Chris answers: The ban on lawyers promoting themselves originated way back in British social history. The delivery of legal services was considered a public service, and not a means of making a living. However if you have ever received a bill from a lawyer, you will realise that this has changed in practice!
So the law society here, and in many other jurisdictions, has begun to relax on the matter of promotion of professional services. As a marketer, and as someone whose business delivers a professional service, I am in favour of business promotion.
As in all categories, successful promotion of law or accountancy must begin with the definition of a target audience. And an honest appraisal of what that audience thinks and feels about what’s on offer. This is hard for first-time marketers, and harder still for people who consider themselves pillars of the Establishment.
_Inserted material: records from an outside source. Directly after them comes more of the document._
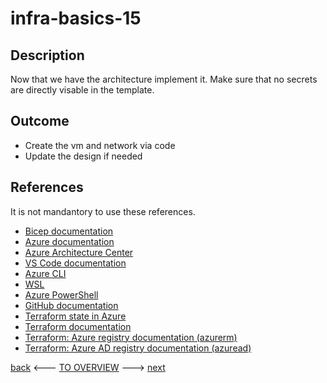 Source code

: # infra-basics-15

## Description

Now that we have the architecture implement it. Make sure that no secrets are directly visable in the template.

## Outcome

- Create the vm and network via code
- Update the design if needed

## References

It is not mandantory to use these references.

- [Bicep documentation](https://docs.microsoft.com/en-us/azure/azure-resource-manager/bicep/)
- [Azure documentation](https://docs.microsoft.com/en-us/azure/)
- [Azure Architecture Center](https://docs.microsoft.com/en-us/azure/architecture/)
- [VS Code documentation](https://code.visualstudio.com/Docs)
- [Azure CLI](https://docs.microsoft.com/en-us/cli/azure/reference-index?view=azure-cli-latest)
- [WSL](https://docs.microsoft.com/en-us/windows/wsl/about)
- [Azure PowerShell](https://docs.microsoft.com/en-us/powershell/azure/?view=azps-6.6.0)
- [GitHub documentation](https://docs.github.com/en)
- [Terraform state in Azure](https://www.terraform.io/language/settings/backends/azurerm)
- [Terraform documentation](https://www.terraform.io/docs)
- [Terraform: Azure registry documentation (azurerm)](https://registry.terraform.io/providers/hashicorp/azurerm/latest/docs)
- [Terraform: Azure AD registry documentation (azuread)](https://registry.terraform.io/providers/hashicorp/azuread/latest/docs)

[back](./infra-basics-14.md) <--- [TO OVERVIEW](../Infrastructure.md) ---> [next](./infra-basics-16.md)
They have a tendency to view the market from the lofty battlements of their offices. They draw on the confidence of many years of giving advice to other people, but this makes it harder for them to take advice themselves. And they also have a problem unique to the structure of their businesses. They are partnerships. Their strength lies in building up a diverse group of professionals who are experts in their own areas. The more experts, the broader their offering to the market, and the more revenue streams they command. But a large group of opinionated experts means a large group of strong individuals. Which in turn makes it hard to get consensus on the values a shared brand that they will all buy into. And even when they agree what they are going to stand for, many of them may leave the brand discussion with a attitude that says:’ well I agree with the overall brand, but I disagree with points b, d and f.’ Thus the process of brand fragmentation begins.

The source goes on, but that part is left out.